Re: challenging constraint situation - how do I make it real in SQL?

From

"John D. Burger"

Date:

24 May 2006, 10:29:35

> I have a business rule which gives me rahter big challenges to "melt
> in SQL":
>
> At one "point in time" only one version may be active.

I have no specific solution, but I highly recommend Richard Snodgrass's
book, Developing Time-Oriented Database Applications in SQL, which
discusses this kind of situation, and many other similar ones.  It's
out of print, but available from his homepage as a PDF:

   http://www.cs.arizona.edu/~rts/

- John D. Burger
   MITRE

Re: challenging constraint situation - how do I make it

From

"Florian G. Pflug"

Date:

24 May 2006, 10:47:28

Kenneth Downs wrote:
> Alban Hertroys wrote:
>
>> Kenneth Downs wrote:
>>
>>> Alban Hertroys wrote:
>>>
>>>> When encountering this problem I usually wonder why there isn't a
>>>> data type that can store a timestamp and can be used to create a
>>>> UNIQUE INDEX over it's values. That'd be wonderful.
>>>> Well, maybe one day I'll actually have time to create one...
>>>>
>>> I tried this at trigger level.  The real bear is in the fact that
>>> there are two columns, not one.  It is trivial to write an exclusion
>>> constraint that disallows overlapping (including nested) values.
>>> What was hard was determining the meta-data structure, how do you
>>> have two columns that are sometimes treated as one and sometimes as two?
>>
>>
>> Are you refering to a 'timespan' data type that can be determined to
>> be unique?
>>
>> I can see some problems there, as both value and range matter; it'd be
>> similar to determining the uniqueness of an area in a rectangle
>> (though 1 dimensional only, of course).
>>
>> I've never really dug into this, so I don't know what possibilities
>> PostgreSQL offers in this field. Basing this on faith :)
>>
> Yes.
> I use a heavily dictionary-based toolset.  I write out database specs in
> CSS-like syntax and it diff's and builds the databases and writes all
> triggers, indexes and so forth.
>
> The approach I tried was to have a "range" or "interval" type.  You
> place a column into a table named "resv_date" or whatever and it would
> expand the definition into two columns, you'd get resv_date_beg and
> resv_date_end.  If you declared the "resv_date" column a primary key
> column, it would build trigger code to detect overlaps and nesting and
> reject those.
>
> As I said, defining behavior and implementing it was not hard.  I even
> had foreign keys into ranges that were "smart".  If the foreign key was
> a single column instead of two, it would satisfy RI if the single value
> was between the interval values in the parent table.
>
> The problem comes from the split-personality of the "resv_date" column.
> Sometimes its one column, sometimes its two.  This made writing the
> tools nasty and difficult, and I scratched it and (gasp!) did some
> validation in client code.
You could define a new datatype containing two timestamps. From 8.1
onwards you can use such a composite type as a field, I believe (but I
haven't checked it).

You can use pgsql functions to define operators for your type - but
you'll have to use the default input/output functions for composite
types I guess, because those can only be codec in C AFAIK.

greetings, Florian Pflug

Re: challenging constraint situation - how do I make it

From

Alban Hertroys

Date:

24 May 2006, 11:51:05

Florian G. Pflug wrote:
> You could define a new datatype containing two timestamps. From 8.1
> onwards you can use such a composite type as a field, I believe (but I
> haven't checked it).
>
> You can use pgsql functions to define operators for your type - but
> you'll have to use the default input/output functions for composite
> types I guess, because those can only be codec in C AFAIK.

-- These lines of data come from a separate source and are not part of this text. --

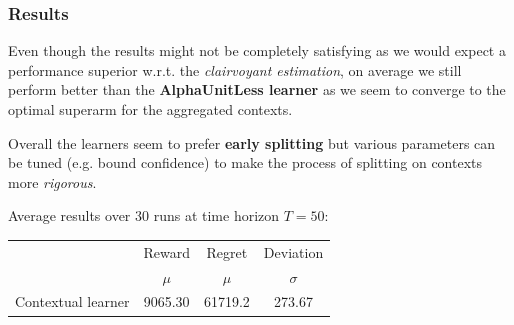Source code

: 
\begin{frame}

\frametitle{Results}

Even though the results might not be completely satisfying as we would expect a performance superior w.r.t. the \textit{clairvoyant estimation}, on average we still perform better than the \textbf{AlphaUnitLess learner} as we seem to converge to the optimal superarm for the aggregated contexts.

Overall the learners seem to prefer \textbf{early splitting} but various parameters can be tuned (e.g. bound confidence) to make the process of splitting on contexts more \textit{rigorous}.

Average results over 30 runs at time horizon $T = 50$:

\begin{table}
    \begin{tabular}{|c|cc|c|}
    \hline \hline
        \cellcolor{blue!25} & Reward 	& Regret	& Deviation \\
    \cline{2-4}
        \cellcolor{blue!25} & $\mu$		& $\mu$		& $\sigma$	\\
    \hline \hline
        Contextual learner	& 9065.30	& 61719.2	&  273.67	\\
    \hline \hline
    \end{tabular}
\end{table}

\end{frame}

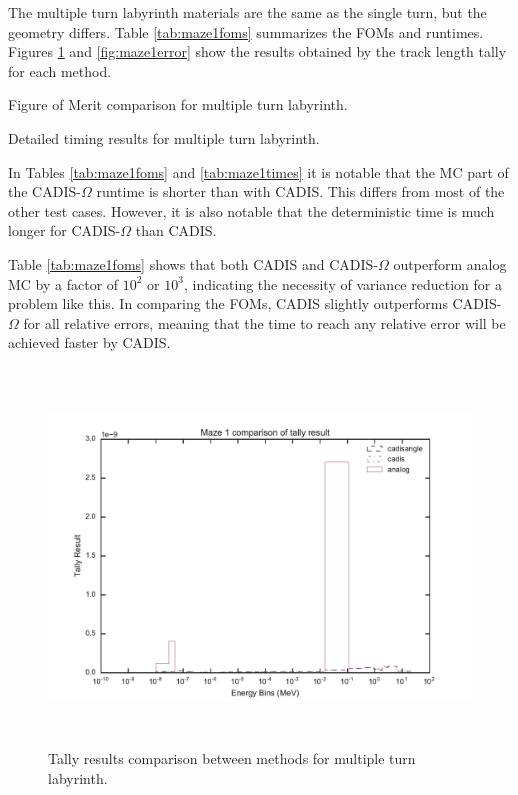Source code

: The multiple turn labyrinth materials are the same as the single turn, but the geometry differs. Table
\ref{tab:maze1foms} summarizes the FOMs and runtimes. Figures \ref{fig:maze1result} and
\ref{fig:maze1error} show the results obtained by the track length tally for each
method.

\begin{table}[h!]
  \centering
  
  \caption[Figure of Merit comparison for multiple turn labyrinth.]{Figure of Merit
    comparison for multiple turn labyrinth.}
  \label{tab:maze1foms}
\end{table}

\begin{table}[h!]
  \centering
  
  \caption[Detailed timing results for multiple turn labyrinth.]
  {Detailed timing results for multiple turn labyrinth.}
  \label{tab:maze1times}
\end{table}

In Tables \ref{tab:maze1foms} and \ref{tab:maze1times}
it is notable that the MC part of the CADIS-$\Omega$ runtime is
shorter than with CADIS. This differs from most of the other
test cases. However, it is also notable that the
deterministic time is much longer for CADIS-$\Omega$ than CADIS.

Table \ref{tab:maze1foms} shows that both CADIS and CADIS-$\Omega$ outperform
analog MC by a factor of $10^2$ or $10^3$, indicating the necessity of variance
reduction for a problem like this. In comparing the FOMs, CADIS slightly outperforms
CADIS-$\Omega$ for all relative errors, meaning that the time
to reach any relative error will be achieved faster by CADIS.

\begin{figure}[h!]
  \centering
  \includegraphics[height=10cm]{./chapters/characterization_probs/figures/char/maze1/maze_1_tally_result_compare.pdf}
  \caption[Tally results comparison between methods for multiple turn labyrinth.]
  {Tally results comparison between methods for multiple turn labyrinth. }
  \label{fig:maze1result}
\end{figure}

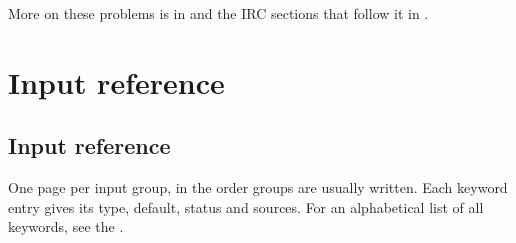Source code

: \documentclass[letterpaper,10pt,english,openany,oneside]{sphinxmanual}
\begin{document}
\sphinxAtStartPar
More on these problems is in {\hyperref[\detokenize{troubleshooting/common-problems:troubleshooting-optimization}]{}} and the IRC sections that follow it in
{\hyperref[\detokenize{troubleshooting/common-problems::doc}]{}}.

\part{Input reference}

\sphinxstepscope




\chapter{Input reference}
\label{\detokenize{reference/index:input-reference}}\label{\detokenize{reference/index::doc}}
\sphinxAtStartPar
One page per input group, in the order groups are usually written. Each keyword entry gives its type, default, status and sources. For an alphabetical list of all keywords, see the .
\end{document}
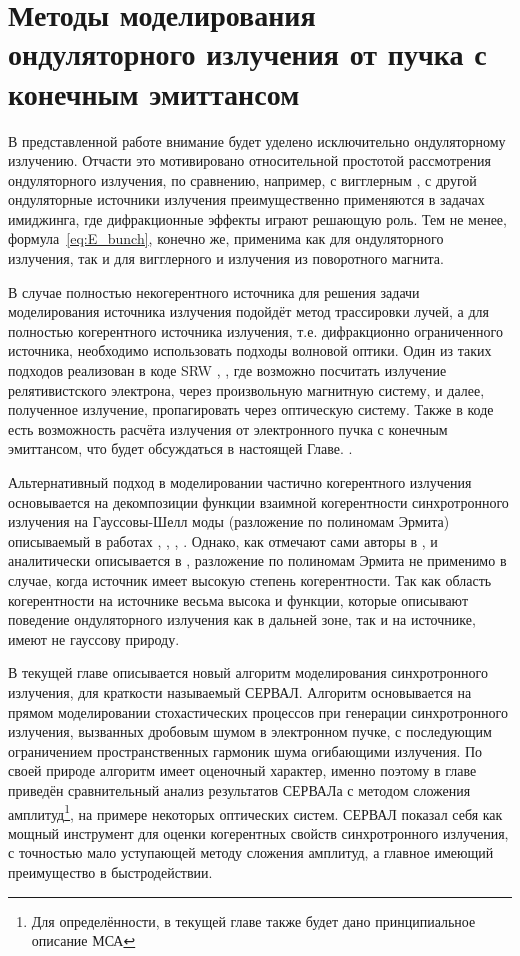 
\chapter{Методы моделирования ондуляторного излучения от пучка с конечным эмиттансом} \label{chapt2}
В представленной работе внимание будет уделено исключительно ондуляторному излучению. Отчасти это мотивировано относительной простотой рассмотрения ондуляторного излучения, по сравнению, например, с вигглерным \cite{geloni_brightness_2014}, с другой ондуляторные источники излучения преимущественно применяются в задачах имиджинга, где дифракционные эффекты играют решающую роль. Тем не менее, формула~\ref{eq:E_bunch}, конечно же, применима как для ондуляторного излучения, так и для вигглерного и излучения из поворотного магнита. 

В случае полностью некогерентного источника для решения задачи моделирования источника излучения подойдёт метод трассировки лучей, а для полностью когерентного источника излучения, т.е. дифракционно ограниченного источника, необходимо использовать подходы волновой оптики. Один из таких подходов реализован в коде SRW  \cite{chubar_accurate_1998}, \cite{chubar_simulation_2006}, где возможно посчитать излучение релятивистского электрона, через произвольную магнитную систему, и далее, полученное излучение, пропагировать через оптическую систему. Также в коде есть возможность расчёта излучения от электронного пучка с конечным эмиттансом, что будет обсуждаться в настоящей Главе. .

Альтернативный подход в моделировании частично когерентного излучения основывается на декомпозиции функции взаимной когерентности синхротронного излучения на Гауссовы-Шелл моды (разложение по полиномам Эрмита) описываемый в работах \cite{singer_modelling_2011}, \cite{hua_application_2012}, \cite{khubbutdinov_coherence_2019}, \cite{noauthor_iucr_nodate}. Однако, как отмечают сами авторы в \cite{khubbutdinov_coherence_2019}, \cite{noauthor_iucr_nodate} и аналитически описывается в \cite{geloni_transverse_2008}, разложение по полиномам Эрмита не применимо в случае, когда источник имеет высокую степень когерентности. Так как область когерентности на источнике весьма высока и функции, которые описывают поведение ондуляторного излучения как в дальней зоне, так и на источнике, имеют не гауссову природу.

В текущей главе описывается новый алгоритм моделирования синхротронного излучения, для краткости называемый СЕРВАЛ. Алгоритм основывается на прямом моделировании стохастических процессов при генерации синхротронного излучения, вызванных дробовым шумом в электронном пучке, с последующим ограничением пространственных гармоник шума огибающими излучения. По своей природе алгоритм имеет оценочный характер, именно поэтому в главе приведён сравнительный анализ результатов СЕРВАЛа с методом сложения амплитуд\footnote{Для определённости, в текущей главе также будет дано принципиальное описание МСА}, на примере некоторых оптических систем. СЕРВАЛ показал себя как мощный инструмент для оценки когерентных свойств синхротронного излучения, с точностью мало уступающей методу сложения амплитуд, а главное имеющий преимущество в быстродействии. 
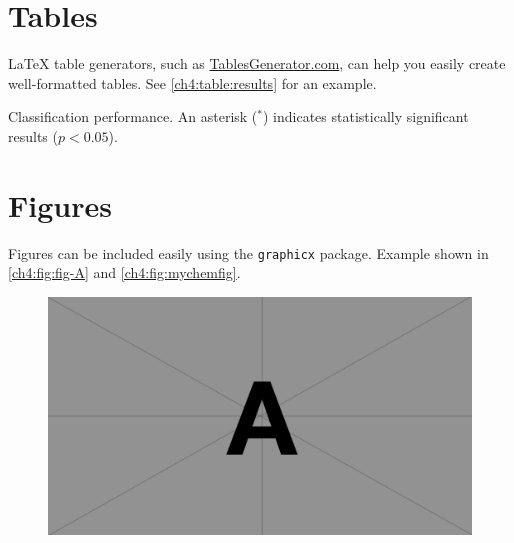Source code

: \section{Tables}
\begin{paragraph}
{\LaTeX} table generators, such as \href{https://www.tablesgenerator.com/}{TablesGenerator.com}, can help you easily create well-formatted tables. See \autoref{ch4:table:results} for an example.
\end{paragraph}

\begin{table}[ht]
\caption{Classification performance. An asterisk ($^*$) indicates statistically significant results ($p<0.05$).}
\label{ch4:table:results}
\centering
\normalsize\singlespacingplus

\end{table}

\section{Figures}
\begin{paragraph}
Figures can be included easily using the \texttt{graphicx} package. Example shown in \autoref{ch4:fig:fig-A} and \autoref{ch4:fig:mychemfig}.
\end{paragraph}

\begin{figure}[ht]
    \centering
    \includegraphics[width=1\columnwidth]{figures/ch4/A.pdf}
    \label{ch4:fig:fig-A}
\end{figure}

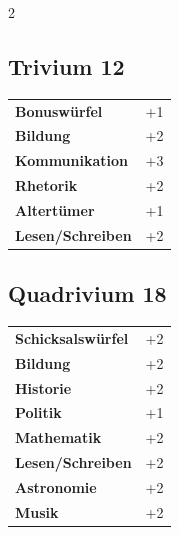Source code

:\begin{multicols}{2}
\begin{tcolorbox}

\end{tcolorbox}

\begin{tcolorbox}
    \subsection*{Trivium \hfill \small{12 }}
    \tcblower




\begin{tabular}{@{}ll@{}}
    \textbf{Bonuswürfel} & +1\\
    \textbf{Bildung} & +2\\
    \textbf{Kommunikation} & +3\\
    \textbf{Rhetorik} & +2\\
    \textbf{Altertümer} & +1\\
    \textbf{Lesen/Schreiben} & +2\\
\end{tabular}


\end{tcolorbox}

\begin{tcolorbox}
    \subsection*{Quadrivium \hfill \small{18 }}
    \tcblower




\begin{tabular}{@{}ll@{}}
    \textbf{Schicksalswürfel} & +2\\
    \textbf{Bildung} & +2\\
    \textbf{Historie} & +2\\
    \textbf{Politik} & +1\\
    \textbf{Mathematik} & +2\\
    \textbf{Lesen/Schreiben} & +2\\
    \textbf{Astronomie} & +2\\
    \textbf{Musik} & +2\\
\end{tabular}


\end{tcolorbox}
\end{multicols}
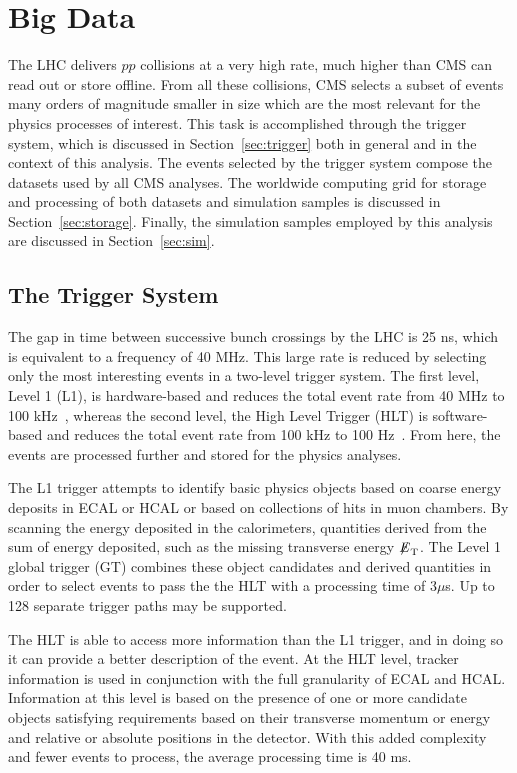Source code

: \chapter{Big Data\label{ch:data}}

The LHC delivers $pp$ collisions at a very high rate, much higher than CMS can read out or store
offline. From all these collisions, CMS selects a subset of events many orders of magnitude smaller
in size
which are the most relevant for the physics processes of interest. This task is accomplished
through the trigger system, which is discussed in Section~\ref{sec:trigger} both in general and
in the context of this analysis. The events selected by the trigger system compose the datasets
used by all CMS analyses. The worldwide computing grid for storage and processing of both datasets
and simulation samples is discussed in Section~\ref{sec:storage}. Finally, the simulation samples
employed by this analysis are discussed in Section~\ref{sec:sim}.


\section{The Trigger System\label{sec:trigger}}

The gap in time between successive bunch crossings by the LHC is 25 ns, which is equivalent to
a frequency of 40 MHz. This large rate is reduced by selecting only the most interesting events
in a two-level trigger system. The first level, Level 1 (L1), is hardware-based and reduces the
total event rate from 40 MHz to 100 kHz~\cite{Bayatyan:706847}, whereas the second level,
the High Level Trigger (HLT) is software-based and reduces the total event rate from 100 kHz to
100 Hz~\cite{Virdee:1043242}. From here, the events are processed further and stored
for the physics analyses.

The L1 trigger attempts to identify basic physics objects based on coarse energy deposits in
ECAL or HCAL or
based on collections of hits in muon chambers. By scanning the energy deposited in the calorimeters,
quantities derived from the sum of energy deposited, such as the missing transverse energy ${\not\mathrel{E}}_{\text{T}}$.
The Level 1 global trigger (GT) combines these object candidates and derived quantities in order
to select events to pass the the HLT with a processing time of $3 \mu$s.
Up to 128 separate trigger paths may be supported.

The HLT is able to access more information than the L1 trigger, and in doing so it can provide
a better description of the event. At the HLT level, tracker information is used in conjunction with
the full granularity of ECAL and HCAL. Information at this level is based on the presence of one or
more candidate objects satisfying requirements based on their transverse momentum or energy and relative
or absolute positions in the detector. With this added complexity and fewer events to process,
the average processing time is 40 ms.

That's what I was refering to. Apparently I didn't make myself very clear.

--
Alban Hertroys
alban@magproductions.nl

magproductions b.v.

T: ++31(0)534346874
F: ++31(0)534346876
M:
I: www.magproductions.nl
A: Postbus 416
    7500 AK Enschede

// Integrate Your World //

Re: challenging constraint situation - how do I make it

From

Alban Hertroys

Date:

24 May 2006, 11:55:56

Kenneth Downs wrote:
> Alban Hertroys wrote:
> The approach I tried was to have a "range" or "interval" type.  You
> place a column into a table named "resv_date" or whatever and it would
> expand the definition into two columns, you'd get resv_date_beg and
> resv_date_end.  If you declared the "resv_date" column a primary key
> column, it would build trigger code to detect overlaps and nesting and
> reject those.
>
> As I said, defining behavior and implementing it was not hard.  I even
> had foreign keys into ranges that were "smart".  If the foreign key was
> a single column instead of two, it would satisfy RI if the single value
> was between the interval values in the parent table.

Been there, done that ;)

> The problem comes from the split-personality of the "resv_date" column.
> Sometimes its one column, sometimes its two.  This made writing the
> tools nasty and difficult, and I scratched it and (gasp!) did some
> validation in client code.

What's the benefit of allowing it to be only one column?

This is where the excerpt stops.